Approach - how am I going to solve it?
Data Analysis - what I did and what I learned.
Conclusions - what I decided and why.
What’s Next? - actions I’m taking as a result of the evaluation.
Appendix - big table summarizing tool strengths and weaknesses.
References
1. Overview
Improving my writing includes what I write about (content) and how I write (style). This post is about part of the how.
My Goal: Simpler, Clearer Writing.
I tend to write in long sentences. That style is generally accepted in research papers and technical reports, which I’ve written for 20+ years. However, the conventional wisdom on readability says shorter sentences with simpler words are better for general audiences. For the technical non-fiction I mostly write, the advice seems apt. Even Einstein strove to simplify his scientific writing; why shouldn’t I?
“Everything should be as simple as possible, but no simpler.” - Albert Einstein
So I’m looking for ways to understand:
how readable my writing is, and
whether I’m improving over time.
In “user story” format:
As a writer,
I want to continually improve the readability of my writing,
so that more people can understand and enjoy reading my articles.
Since I believe in using data, this goal means measuring and monitoring the readability of my posts. This side quest to find a tool is an action from my retrospectives on writing in April and May.
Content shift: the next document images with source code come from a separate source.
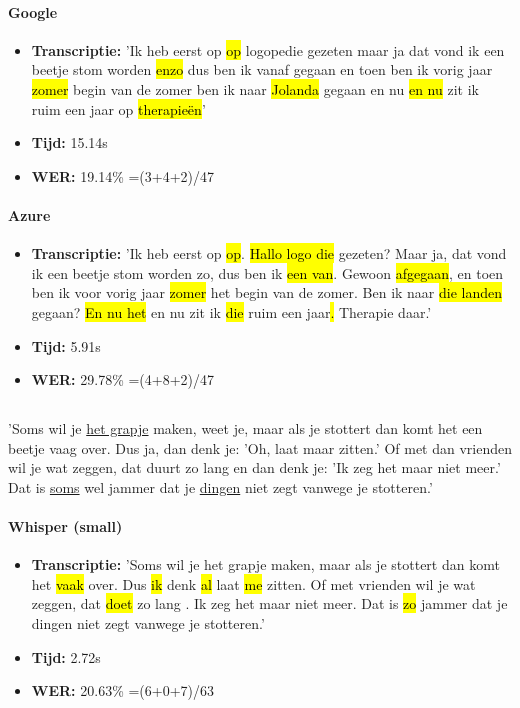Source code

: \paragraph{Google}
\begin{itemize}
\item \textbf{Transcriptie:} 'Ik heb eerst op \hl{op} logopedie gezeten maar ja dat vond ik een beetje stom worden \hl{enzo} dus ben ik\hl{ }vanaf gegaan en toen ben ik vorig jaar \hl{zomer} begin van de zomer ben ik naar \hl{Jolanda} gegaan en nu \hl{en nu} zit ik ruim een jaar op \hl{therapieën}'
\item \textbf{Tijd:} 15.14s
\item \textbf{WER:} 19.14\% =(3+4+2)/47
\end{itemize}

\paragraph{Azure}
\begin{itemize}
\item \textbf{Transcriptie:} 'Ik heb eerst op \hl{op}. \hl{Hallo logo die} gezeten? Maar ja, dat vond ik een beetje stom worden zo, dus ben ik \hl{een van}. Gewoon\hl{ afgegaan}, en toen ben ik voor vorig jaar \hl{zomer} het begin van de zomer. Ben ik naar \hl{die landen} gegaan? \hl{En nu het} en nu zit ik \hl{die} ruim een jaar\hl{. }Therapie daar.'
\item \textbf{Tijd:} 5.91s
\item \textbf{WER:} 29.78\% =(4+8+2)/47
\end{itemize}

\subsection{}%
'Soms wil je \underline{het grapje} maken, weet je, maar als je stottert dan komt het een beetje vaag over. Dus ja, dan denk je: 'Oh, laat maar zitten.' Of met dan vrienden wil je wat zeggen, dat duurt zo lang en dan denk je: 'Ik zeg het maar niet meer.' Dat is \underline{soms} wel jammer dat je \underline{dingen} niet zegt vanwege je stotteren.'

\paragraph{Whisper (small)}
\begin{itemize}
    \item \textbf{Transcriptie:} 'Soms wil je het grapje maken, maar als je stottert dan komt het\hl{ vaak} over. Dus\hl{ ik} denk \hl{al} laat \hl{me} zitten. Of met vrienden wil je wat zeggen, dat \hl{doet} zo lang\hl{ }. Ik zeg het maar niet meer. Dat is \hl{zo} jammer dat je dingen niet zegt vanwege je stotteren.'
    \item \textbf{Tijd:} 2.72s
    \item \textbf{WER:} 20.63\% =(6+0+7)/63
\end{itemize}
Caveat: metrics are inherently incomplete. True reading ease and comprehension involve many facets that readability metrics don’t count or consider. See “What’s “readable”? 16 readability metrics and what they miss” for more on this.
“Not everything that counts can be counted, and not everything that can be counted counts.” (William Bruce Cameron, “Informal Sociology: A Casual Introduction to Sociological Thinking”, 1963)
What I’ve Tried So Far
Initially, I used Microsoft Word’s “Readability Statistics” feature. After applying it to 3 months of writing (66 posts), I’ve found the tool flaky and awkward to use. (See details on this page about using MS Word.) I want a better tool.
Problem to be Solved
Here’s the specific problem I want to solve now to meet this need.
What tool(s) can I use to effectively measure and monitor the readability of my writing, with minimal effort and (preferably zero) cost?
WORD only supports the two Flesch readability metrics. The pair is classic and broadly applicable. However, other metrics may be more suitable for technical writing. Since I’m going to choose a new tool, I want to explore other metrics.
Constraints: affordability (free), interoperability (tool must be usable from a Windows laptop; browser is ok)
Non-Functional Requirements (NFRs): Data completeness, transparency, privacy, AI ethics, accuracy, ease of use, dynamic capacity, and performance (response time).
Functional Requirements (FRs): My requirements are simple: support for Flesch metrics plus other metrics that may suit technical writing better.
I’ll be filling in a table like this:
The writing and education industries already have many established standards for readability. To solve my problem, I’ll rely on their metrics and formulas for row 2. Solving my problem involved four steps (with some iterations).
Step 1. Select Readability Metrics
Purpose: Research available metrics for readability and select a relevant subset.
Outcome: Most readability tools generate a “grade level” in the US education system as their score. For general audiences, the standard advice is to aim for 8th grade. For technical audiences, 9 or a little higher may be ok.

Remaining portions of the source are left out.